### WHAT THE TASK REQUIRES:
Find all lines below containing the string "payoff" and return them.

### DATA FOR THIS EXERCISE:

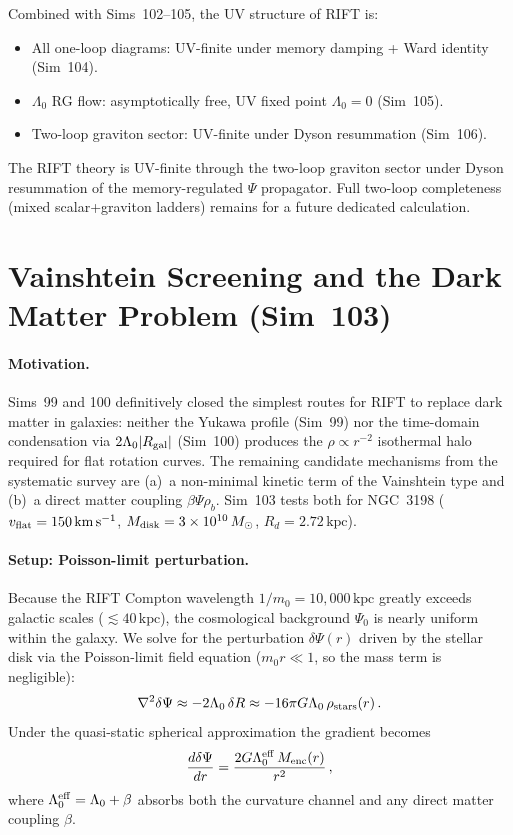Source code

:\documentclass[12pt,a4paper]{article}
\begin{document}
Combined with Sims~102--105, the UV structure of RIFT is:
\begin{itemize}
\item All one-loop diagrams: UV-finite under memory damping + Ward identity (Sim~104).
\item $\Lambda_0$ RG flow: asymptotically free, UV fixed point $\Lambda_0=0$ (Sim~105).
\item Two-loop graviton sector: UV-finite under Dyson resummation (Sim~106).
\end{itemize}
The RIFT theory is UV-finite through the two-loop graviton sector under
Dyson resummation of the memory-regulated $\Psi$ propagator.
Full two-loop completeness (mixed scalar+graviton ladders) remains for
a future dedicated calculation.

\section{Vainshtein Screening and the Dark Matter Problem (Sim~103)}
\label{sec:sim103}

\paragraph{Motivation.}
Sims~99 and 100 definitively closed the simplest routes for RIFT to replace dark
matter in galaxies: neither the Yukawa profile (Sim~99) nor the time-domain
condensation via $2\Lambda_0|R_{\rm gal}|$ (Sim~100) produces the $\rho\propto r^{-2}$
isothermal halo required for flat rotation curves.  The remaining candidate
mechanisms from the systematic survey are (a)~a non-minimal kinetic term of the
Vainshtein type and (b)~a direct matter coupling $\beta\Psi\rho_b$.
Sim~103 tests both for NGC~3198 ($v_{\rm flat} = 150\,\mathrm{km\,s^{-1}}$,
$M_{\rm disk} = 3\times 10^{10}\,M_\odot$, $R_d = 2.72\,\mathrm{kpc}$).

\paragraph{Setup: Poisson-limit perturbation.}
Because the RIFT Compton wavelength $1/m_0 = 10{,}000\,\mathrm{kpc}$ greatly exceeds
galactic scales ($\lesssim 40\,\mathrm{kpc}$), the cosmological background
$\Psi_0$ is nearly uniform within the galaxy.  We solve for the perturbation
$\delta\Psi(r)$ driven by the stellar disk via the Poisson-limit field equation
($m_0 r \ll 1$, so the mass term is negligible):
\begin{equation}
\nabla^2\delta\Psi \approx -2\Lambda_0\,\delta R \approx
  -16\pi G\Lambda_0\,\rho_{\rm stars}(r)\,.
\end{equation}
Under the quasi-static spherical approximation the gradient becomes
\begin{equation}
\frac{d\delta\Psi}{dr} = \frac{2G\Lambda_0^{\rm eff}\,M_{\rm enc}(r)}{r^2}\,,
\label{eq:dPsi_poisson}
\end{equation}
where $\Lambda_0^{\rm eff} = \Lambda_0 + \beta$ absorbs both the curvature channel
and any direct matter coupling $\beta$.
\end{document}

---

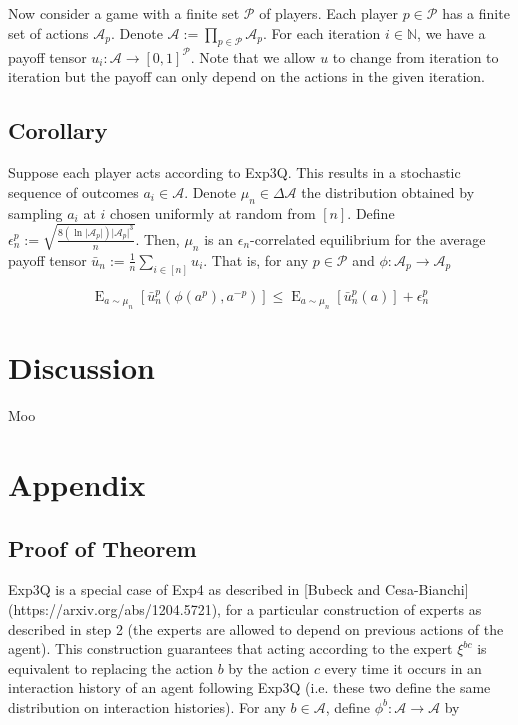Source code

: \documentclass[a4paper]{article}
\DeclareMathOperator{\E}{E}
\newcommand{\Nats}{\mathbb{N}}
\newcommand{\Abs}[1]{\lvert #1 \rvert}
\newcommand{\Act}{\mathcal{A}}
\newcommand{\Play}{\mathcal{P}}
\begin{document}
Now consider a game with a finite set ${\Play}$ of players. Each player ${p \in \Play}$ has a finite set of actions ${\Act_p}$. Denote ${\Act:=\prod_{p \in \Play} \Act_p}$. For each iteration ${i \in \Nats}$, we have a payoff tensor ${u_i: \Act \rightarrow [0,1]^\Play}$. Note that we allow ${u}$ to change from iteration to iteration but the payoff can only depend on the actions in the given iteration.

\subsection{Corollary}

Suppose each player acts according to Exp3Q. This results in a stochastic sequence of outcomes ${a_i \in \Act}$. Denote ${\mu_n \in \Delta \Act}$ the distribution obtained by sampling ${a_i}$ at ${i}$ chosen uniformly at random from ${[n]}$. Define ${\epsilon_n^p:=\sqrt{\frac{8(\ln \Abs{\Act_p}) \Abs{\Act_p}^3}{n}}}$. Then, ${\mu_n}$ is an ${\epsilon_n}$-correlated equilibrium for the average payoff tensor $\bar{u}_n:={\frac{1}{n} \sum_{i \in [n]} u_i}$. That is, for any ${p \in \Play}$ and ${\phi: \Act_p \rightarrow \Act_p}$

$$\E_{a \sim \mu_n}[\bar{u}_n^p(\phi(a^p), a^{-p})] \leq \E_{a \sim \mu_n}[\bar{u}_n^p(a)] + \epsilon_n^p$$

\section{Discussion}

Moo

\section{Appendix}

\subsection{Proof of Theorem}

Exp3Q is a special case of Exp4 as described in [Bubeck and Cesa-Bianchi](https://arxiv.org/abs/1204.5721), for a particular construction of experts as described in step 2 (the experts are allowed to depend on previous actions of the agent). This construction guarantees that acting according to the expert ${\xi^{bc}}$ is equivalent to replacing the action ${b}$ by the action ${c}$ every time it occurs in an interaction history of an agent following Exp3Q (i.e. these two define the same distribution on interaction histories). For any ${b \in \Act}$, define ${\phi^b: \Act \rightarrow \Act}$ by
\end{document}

* * *

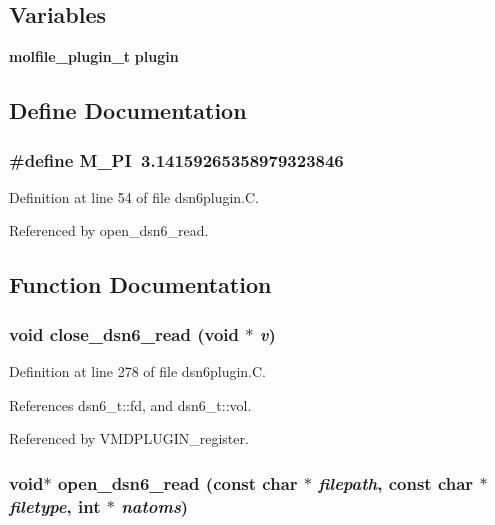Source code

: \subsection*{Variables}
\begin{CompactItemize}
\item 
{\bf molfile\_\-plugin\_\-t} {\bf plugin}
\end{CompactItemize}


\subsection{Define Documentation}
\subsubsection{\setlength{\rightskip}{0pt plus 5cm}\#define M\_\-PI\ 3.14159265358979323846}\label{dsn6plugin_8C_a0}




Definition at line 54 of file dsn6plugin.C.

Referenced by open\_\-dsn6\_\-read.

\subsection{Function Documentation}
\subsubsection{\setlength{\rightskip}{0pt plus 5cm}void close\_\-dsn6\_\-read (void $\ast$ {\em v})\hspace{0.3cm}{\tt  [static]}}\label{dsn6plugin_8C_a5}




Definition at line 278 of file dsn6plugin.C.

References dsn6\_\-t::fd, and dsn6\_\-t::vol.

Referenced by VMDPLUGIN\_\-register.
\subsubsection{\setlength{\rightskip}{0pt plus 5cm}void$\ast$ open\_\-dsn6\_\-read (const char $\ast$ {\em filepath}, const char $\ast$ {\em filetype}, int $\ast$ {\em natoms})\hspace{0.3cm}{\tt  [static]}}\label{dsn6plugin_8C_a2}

### RESPONSE FOR THIS EXERCISE:
Now consider a game with a finite set ${\Play}$ of players. Each player ${p \in \Play}$ has a finite set of actions ${\Act_p}$. Denote ${\Act:=\prod_{p \in \Play} \Act_p}$. For each iteration ${i \in \Nats}$, we have a payoff tensor ${u_i: \Act \rightarrow [0,1]^\Play}$. Note that we allow ${u}$ to change from iteration to iteration but the payoff can only depend on the actions in the given iteration.
Suppose each player acts according to Exp3Q. This results in a stochastic sequence of outcomes ${a_i \in \Act}$. Denote ${\mu_n \in \Delta \Act}$ the distribution obtained by sampling ${a_i}$ at ${i}$ chosen uniformly at random from ${[n]}$. Define ${\epsilon_n^p:=\sqrt{\frac{8(\ln \Abs{\Act_p}) \Abs{\Act_p}^3}{n}}}$. Then, ${\mu_n}$ is an ${\epsilon_n}$-correlated equilibrium for the average payoff tensor $\bar{u}_n:={\frac{1}{n} \sum_{i \in [n]} u_i}$. That is, for any ${p \in \Play}$ and ${\phi: \Act_p \rightarrow \Act_p}$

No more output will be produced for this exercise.